Binah, my familiar, was caterwauling behind my front door, and she kept it up all the way through the muttered incantation that unwarded it. Ever since the demon-possessed corpse in my kitchen, I’d been more scrupulous with my wards. My sudden jump in ability had given me the confidence to experiment, too. I no longer only had alarms: I had an offensive ward, a design painted onto my red door with red paint that almost completely blended into the background color. People could knock. They could even touch the doorknob. But if someone tried to force my door, or if they charged it with kinetic force, the ward would react violently.
I didn’t even have my key out of the lock before the cat wormed through the gap and threw herself into my arms like a needy child. My familiar didn’t rub her face against things so much as ram herself into them. I took several blows to the head as she scrabbled onto my shoulder.
“Honestly.” I pushed Binah’s rear end up to help her gain purchase while she tried to arch against the side of my head, tail wrapping around my face. She was a lilac-point Siamese with perfect breed conformation, a lanky feline supermodel only slightly less graceful than a bulldozer. “Do you mind?”
“Mrraow. Mrrrp.” She began to lick the side of my head, sputtering and shaking when she got my hair in her mouth.
Binah purred against my neck as I took my shoe off, thought better of it, and stamped it back on. What was the point? There were maybe forty minutes until I had to leave the house again, and then I was never coming back. All I had to do was change my shirt and coat, crate the cat, and take my bags outside. That was it. I’d worn plastic rain slicker pants over my clothes when I’d killed Celso to keep the blood off them, and they’d gone in the burn pile – a trick of the trade.
And yet I stood still, frozen in place. The silence of the house boomed around me. It was small and old, so familiar that I often left the lights off when I was home and navigated by touch and smell and pattern. It smelled of books and paper and sandalwood. The apartment used to smell like Vassily, too, and it was frightening how quickly his scent had faded. It was two weeks to the day since he’d died, and his things were just as he’d left them: his shaving cream, his ties on the rack, his gold zippo case. His bedroom was a mute museum to his occupation, the sheets rumpled in the place he’d left them during his last night. Even so, his scent had vanished within days. It was easy to imagine the place dark and quiet, gathering dust as my scent also faded from the furnishings.

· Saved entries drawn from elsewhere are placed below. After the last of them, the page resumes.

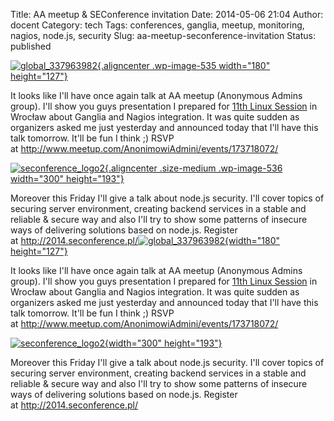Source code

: Title: AA meetup & SEConference invitation
Date: 2014-05-06 21:04
Author: docent
Category: tech
Tags: conferences, ganglia, meetup, monitoring, nagios, node.js, security
Slug: aa-meetup-seconference-invitation
Status: published

<!--:en-->

[![global\_337963982](http://maciek.lasyk.info/sysop/wp-content/uploads/2014/05/global_337963982.jpeg){.aligncenter
.wp-image-535 width="180"
height="127"}](http://maciek.lasyk.info/sysop/wp-content/uploads/2014/05/global_337963982.jpeg)

It looks like I'll have once again talk at AA meetup (Anonymous Admins
group). I'll show you guys presentation I prepared for [11th Linux
Session](11.sesja.linuksowa.pl) in Wrocław about Ganglia and Nagios
integration. It was quite sudden as organizers asked me just yesterday
and announced today that I'll have this talk tomorrow. It'll be fun I
think ;) RSVP at http://www.meetup.com/AnonimowiAdmini/events/173718072/

[![seconference\_logo2](http://maciek.lasyk.info/sysop/wp-content/uploads/2014/05/seconference_logo2-300x193.png){.aligncenter
.size-medium .wp-image-536 width="300"
height="193"}](http://maciek.lasyk.info/sysop/wp-content/uploads/2014/05/seconference_logo2.png)

Moreover this Friday I'll give a talk about node.js security. I'll cover
topics of securing server environment, creating backend services in a
stable and reliable & secure way and also I'll try to show some patterns
of insecure ways of delivering solutions based on node.js. Register
at <http://2014.seconference.pl/><!--:--><!--:pl-->[![global\_337963982](http://maciek.lasyk.info/sysop/wp-content/uploads/2014/05/global_337963982.jpeg){width="180"
height="127"}](http://maciek.lasyk.info/sysop/wp-content/uploads/2014/05/global_337963982.jpeg)

It looks like I'll have once again talk at AA meetup (Anonymous Admins
group). I'll show you guys presentation I prepared for [11th Linux
Session](11.sesja.linuksowa.pl) in Wrocław about Ganglia and Nagios
integration. It was quite sudden as organizers asked me just yesterday
and announced today that I'll have this talk tomorrow. It'll be fun I
think ;) RSVP at http://www.meetup.com/AnonimowiAdmini/events/173718072/

[![seconference\_logo2](http://maciek.lasyk.info/sysop/wp-content/uploads/2014/05/seconference_logo2-300x193.png){width="300"
height="193"}](http://maciek.lasyk.info/sysop/wp-content/uploads/2014/05/seconference_logo2.png)

Moreover this Friday I'll give a talk about node.js security. I'll cover
topics of securing server environment, creating backend services in a
stable and reliable & secure way and also I'll try to show some patterns
of insecure ways of delivering solutions based on node.js. Register
at <http://2014.seconference.pl/><!--:-->
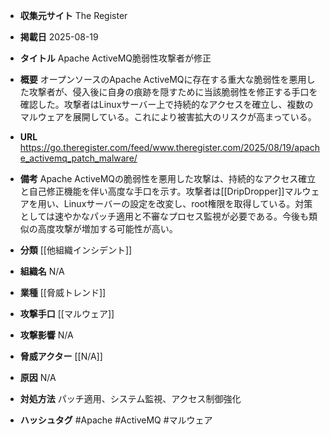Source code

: - **収集元サイト**
The Register

- **掲載日**
2025-08-19

- **タイトル**
Apache ActiveMQ脆弱性攻撃者が修正

- **概要**
オープンソースのApache ActiveMQに存在する重大な脆弱性を悪用した攻撃者が、侵入後に自身の痕跡を隠すために当該脆弱性を修正する手口を確認した。攻撃者はLinuxサーバー上で持続的なアクセスを確立し、複数のマルウェアを展開している。これにより被害拡大のリスクが高まっている。

- **URL**
https://go.theregister.com/feed/www.theregister.com/2025/08/19/apache_activemq_patch_malware/

- **備考**
Apache ActiveMQの脆弱性を悪用した攻撃は、持続的なアクセス確立と自己修正機能を伴い高度な手口を示す。攻撃者は[[DripDropper]]マルウェアを用い、Linuxサーバーの設定を改変し、root権限を取得している。対策としては速やかなパッチ適用と不審なプロセス監視が必要である。今後も類似の高度攻撃が増加する可能性が高い。

- **分類**
[[他組織インシデント]]

- **組織名**
N/A

- **業種**
[[脅威トレンド]]

- **攻撃手口**
[[マルウェア]]

- **攻撃影響**
N/A

- **脅威アクター**
[[N/A]]

- **原因**
N/A

- **対処方法**
パッチ適用、システム監視、アクセス制御強化

- **ハッシュタグ**
#Apache #ActiveMQ #マルウェア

The fear rose in my throat again. I jerked my shoulders, pulled my gloves up along my wrists, sniffed, and forced myself towards my bedroom.
This small room had been the same, more or less, for fifteen years. Formerly crammed with books and occult paraphernalia, it was now imbued only with the empty, neat blandness of a hotel room. I was taking three suitcases, not even a tenth of what remained in the house. I was leaving my less-legal weapons, armor, munitions, tools, and most of my collection of books behind. The floor-to-ceiling shelves in the den had been custom-made for those books by one of Mariya’s friends. Not for the first time, I wondered: Why was I leaving the Beach, and not them? Why didn’t I go down to AEROMOR, shoot Sergei, shoot Vanya, and plant my flag? Even if they hadn’t bought or tipped off Celso and Snappy Joe, they deserved every bullet.